> _PROBLEM_:
Verbatim copy without images: return all of the data as it stands.

> _MATERIAL FOR THE TASK_:
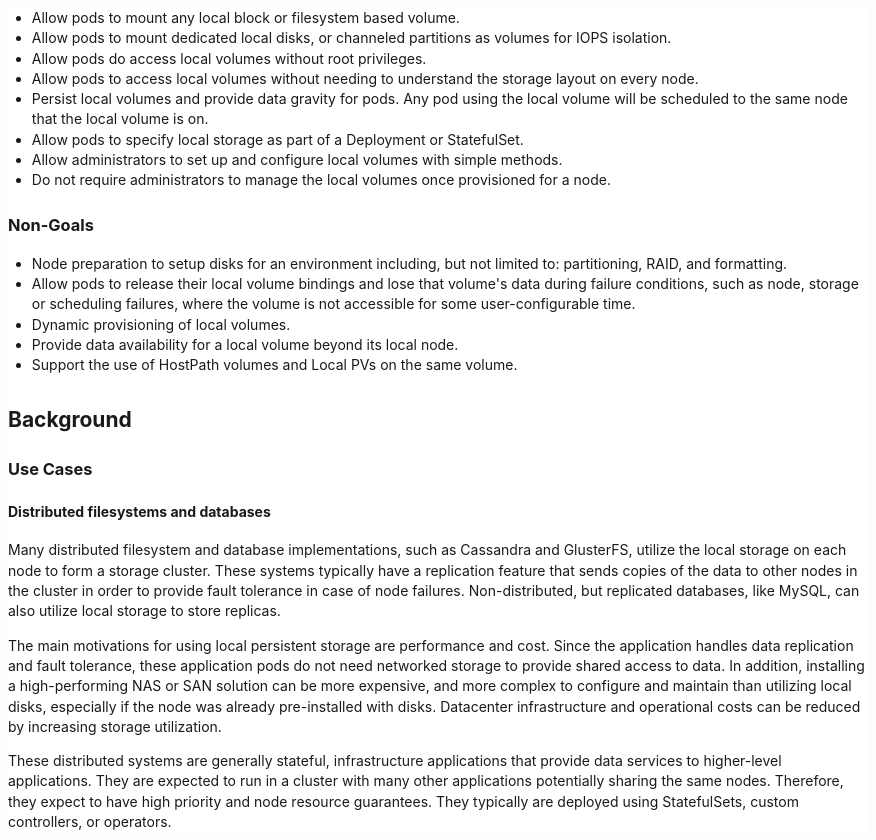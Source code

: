 * Allow pods to mount any local block or filesystem based volume.
* Allow pods to mount dedicated local disks, or channeled partitions as volumes for
IOPS isolation.
* Allow pods do access local volumes without root privileges.
* Allow pods to access local volumes without needing to understand the storage
layout on every node.
* Persist local volumes and provide data gravity for pods.  Any pod
using the local volume will be scheduled to the same node that the local volume
is on.
* Allow pods to specify local storage as part of a Deployment or StatefulSet.
* Allow administrators to set up and configure local volumes with simple methods.
* Do not require administrators to manage the local volumes once provisioned
for a node.

### Non-Goals

* Node preparation to setup disks for an environment including, but not limited
  to: partitioning, RAID, and formatting.
* Allow pods to release their local volume bindings and lose that volume's data
during failure conditions, such as node, storage or scheduling failures, where
the volume is not accessible for some user-configurable time.
* Dynamic provisioning of local volumes.
* Provide data availability for a local volume beyond its local node.
* Support the use of HostPath volumes and Local PVs on the same volume.


## Background

### Use Cases

#### Distributed filesystems and databases

Many distributed filesystem and database implementations, such as Cassandra and
GlusterFS, utilize the local storage on each node to form a storage cluster.
These systems typically have a replication feature that sends copies of the data
to other nodes in the cluster in order to provide fault tolerance in case of
node failures.  Non-distributed, but replicated databases, like MySQL, can also
utilize local storage to store replicas.

The main motivations for using local persistent storage are performance and
cost.  Since the application handles data replication and fault tolerance, these
application pods do not need networked storage to provide shared access to data.
In addition, installing a high-performing NAS or SAN solution can be more
expensive, and more complex to configure and maintain than utilizing local
disks, especially if the node was already pre-installed with disks.  Datacenter
infrastructure and operational costs can be reduced by increasing storage
utilization.

These distributed systems are generally stateful, infrastructure applications
that provide data services to higher-level applications.  They are expected to
run in a cluster with many other applications potentially sharing the same
nodes.  Therefore, they expect to have high priority and node resource
guarantees.  They typically are deployed using StatefulSets, custom
controllers, or operators.
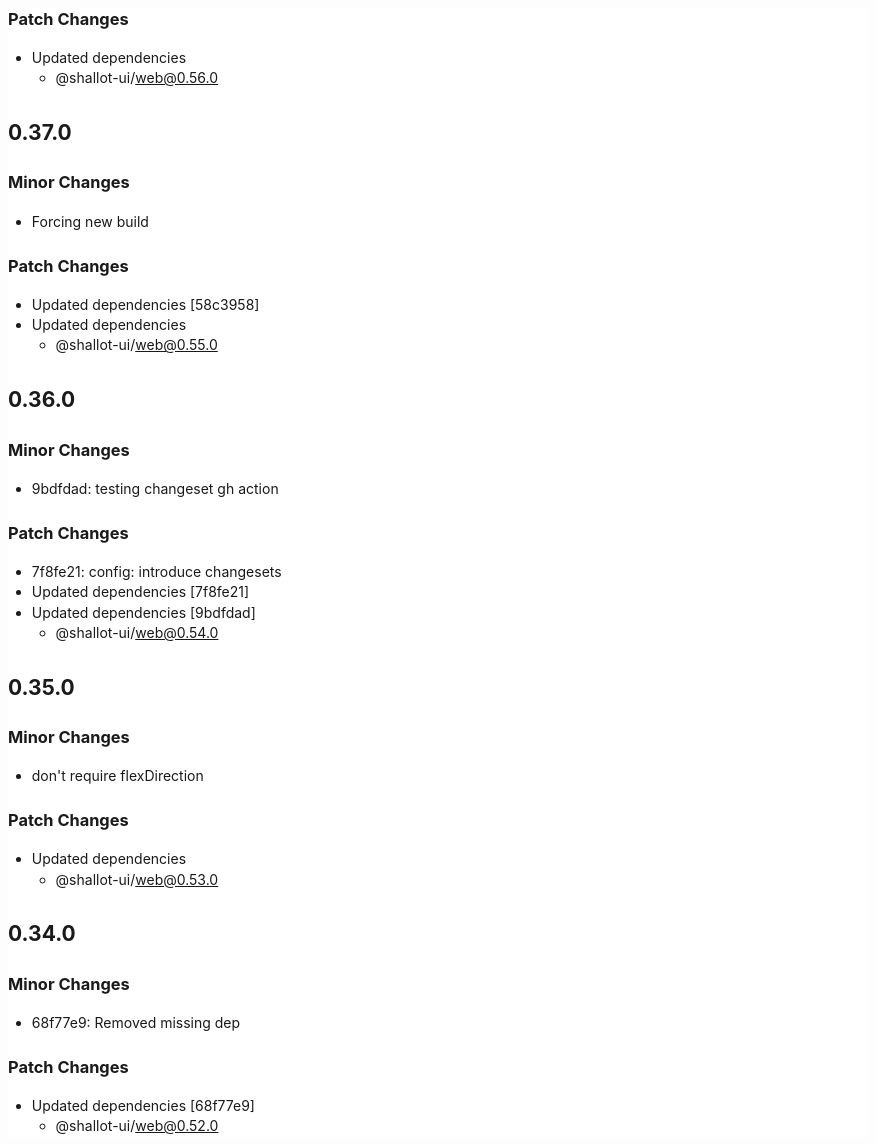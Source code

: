 ### Patch Changes

- Updated dependencies
  - @shallot-ui/web@0.56.0

## 0.37.0

### Minor Changes

- Forcing new build

### Patch Changes

- Updated dependencies [58c3958]
- Updated dependencies
  - @shallot-ui/web@0.55.0

## 0.36.0

### Minor Changes

- 9bdfdad: testing changeset gh action

### Patch Changes

- 7f8fe21: config: introduce changesets
- Updated dependencies [7f8fe21]
- Updated dependencies [9bdfdad]
  - @shallot-ui/web@0.54.0

## 0.35.0

### Minor Changes

- don't require flexDirection

### Patch Changes

- Updated dependencies
  - @shallot-ui/web@0.53.0

## 0.34.0

### Minor Changes

- 68f77e9: Removed missing dep

### Patch Changes

- Updated dependencies [68f77e9]
  - @shallot-ui/web@0.52.0
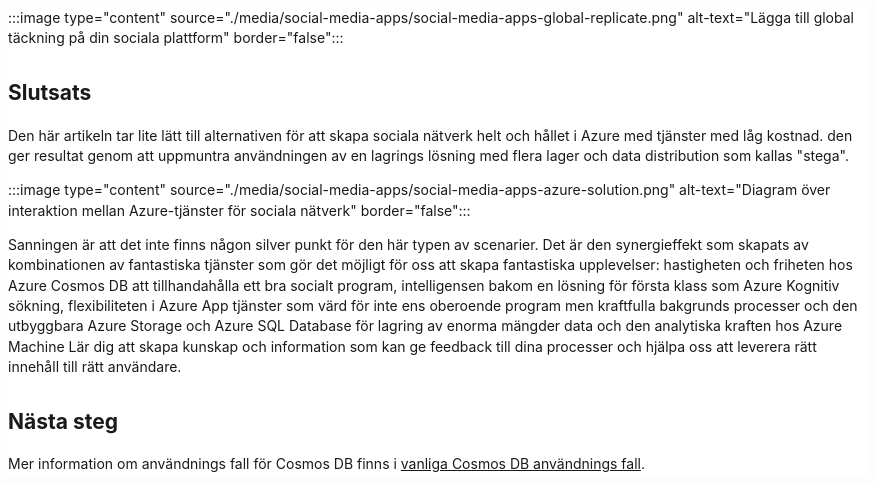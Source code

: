 :::image type="content" source="./media/social-media-apps/social-media-apps-global-replicate.png" alt-text="Lägga till global täckning på din sociala plattform" border="false":::

## <a name="conclusion"></a>Slutsats

Den här artikeln tar lite lätt till alternativen för att skapa sociala nätverk helt och hållet i Azure med tjänster med låg kostnad. den ger resultat genom att uppmuntra användningen av en lagrings lösning med flera lager och data distribution som kallas "stega".

:::image type="content" source="./media/social-media-apps/social-media-apps-azure-solution.png" alt-text="Diagram över interaktion mellan Azure-tjänster för sociala nätverk" border="false":::

Sanningen är att det inte finns någon silver punkt för den här typen av scenarier. Det är den synergieffekt som skapats av kombinationen av fantastiska tjänster som gör det möjligt för oss att skapa fantastiska upplevelser: hastigheten och friheten hos Azure Cosmos DB att tillhandahålla ett bra socialt program, intelligensen bakom en lösning för första klass som Azure Kognitiv sökning, flexibiliteten i Azure App tjänster som värd för inte ens oberoende program men kraftfulla bakgrunds processer och den utbyggbara Azure Storage och Azure SQL Database för lagring av enorma mängder data och den analytiska kraften hos Azure Machine Lär dig att skapa kunskap och information som kan ge feedback till dina processer och hjälpa oss att leverera rätt innehåll till rätt användare.

## <a name="next-steps"></a>Nästa steg

Mer information om användnings fall för Cosmos DB finns i [vanliga Cosmos DB användnings fall](use-cases.md).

> _WRITTEN REPLY_:
Source code

: * Allow pods to mount any local block or filesystem based volume.
* Allow pods to mount dedicated local disks, or channeled partitions as volumes for
IOPS isolation.
* Allow pods do access local volumes without root privileges.
* Allow pods to access local volumes without needing to understand the storage
layout on every node.
* Persist local volumes and provide data gravity for pods.  Any pod
using the local volume will be scheduled to the same node that the local volume
is on.
* Allow pods to specify local storage as part of a Deployment or StatefulSet.
* Allow administrators to set up and configure local volumes with simple methods.
* Do not require administrators to manage the local volumes once provisioned
for a node.

### Non-Goals

* Node preparation to setup disks for an environment including, but not limited
  to: partitioning, RAID, and formatting.
* Allow pods to release their local volume bindings and lose that volume's data
during failure conditions, such as node, storage or scheduling failures, where
the volume is not accessible for some user-configurable time.
* Dynamic provisioning of local volumes.
* Provide data availability for a local volume beyond its local node.
* Support the use of HostPath volumes and Local PVs on the same volume.


## Background

### Use Cases

#### Distributed filesystems and databases

Many distributed filesystem and database implementations, such as Cassandra and
GlusterFS, utilize the local storage on each node to form a storage cluster.
These systems typically have a replication feature that sends copies of the data
to other nodes in the cluster in order to provide fault tolerance in case of
node failures.  Non-distributed, but replicated databases, like MySQL, can also
utilize local storage to store replicas.

The main motivations for using local persistent storage are performance and
cost.  Since the application handles data replication and fault tolerance, these
application pods do not need networked storage to provide shared access to data.
In addition, installing a high-performing NAS or SAN solution can be more
expensive, and more complex to configure and maintain than utilizing local
disks, especially if the node was already pre-installed with disks.  Datacenter
infrastructure and operational costs can be reduced by increasing storage
utilization.

These distributed systems are generally stateful, infrastructure applications
that provide data services to higher-level applications.  They are expected to
run in a cluster with many other applications potentially sharing the same
nodes.  Therefore, they expect to have high priority and node resource
guarantees.  They typically are deployed using StatefulSets, custom
controllers, or operators.
Source code

: ### Patch Changes

- Updated dependencies
  - @shallot-ui/web@0.56.0

## 0.37.0

### Minor Changes

- Forcing new build

### Patch Changes

- Updated dependencies [58c3958]
- Updated dependencies
  - @shallot-ui/web@0.55.0

## 0.36.0

### Minor Changes

- 9bdfdad: testing changeset gh action

### Patch Changes

- 7f8fe21: config: introduce changesets
- Updated dependencies [7f8fe21]
- Updated dependencies [9bdfdad]
  - @shallot-ui/web@0.54.0

## 0.35.0

### Minor Changes

- don't require flexDirection

### Patch Changes

- Updated dependencies
  - @shallot-ui/web@0.53.0

## 0.34.0

### Minor Changes

- 68f77e9: Removed missing dep

### Patch Changes

- Updated dependencies [68f77e9]
  - @shallot-ui/web@0.52.0
Source code

: :::image type="content" source="./media/social-media-apps/social-media-apps-global-replicate.png" alt-text="Lägga till global täckning på din sociala plattform" border="false":::

## <a name="conclusion"></a>Slutsats

Den här artikeln tar lite lätt till alternativen för att skapa sociala nätverk helt och hållet i Azure med tjänster med låg kostnad. den ger resultat genom att uppmuntra användningen av en lagrings lösning med flera lager och data distribution som kallas "stega".

:::image type="content" source="./media/social-media-apps/social-media-apps-azure-solution.png" alt-text="Diagram över interaktion mellan Azure-tjänster för sociala nätverk" border="false":::

Sanningen är att det inte finns någon silver punkt för den här typen av scenarier. Det är den synergieffekt som skapats av kombinationen av fantastiska tjänster som gör det möjligt för oss att skapa fantastiska upplevelser: hastigheten och friheten hos Azure Cosmos DB att tillhandahålla ett bra socialt program, intelligensen bakom en lösning för första klass som Azure Kognitiv sökning, flexibiliteten i Azure App tjänster som värd för inte ens oberoende program men kraftfulla bakgrunds processer och den utbyggbara Azure Storage och Azure SQL Database för lagring av enorma mängder data och den analytiska kraften hos Azure Machine Lär dig att skapa kunskap och information som kan ge feedback till dina processer och hjälpa oss att leverera rätt innehåll till rätt användare.

## <a name="next-steps"></a>Nästa steg

Mer information om användnings fall för Cosmos DB finns i [vanliga Cosmos DB användnings fall](use-cases.md).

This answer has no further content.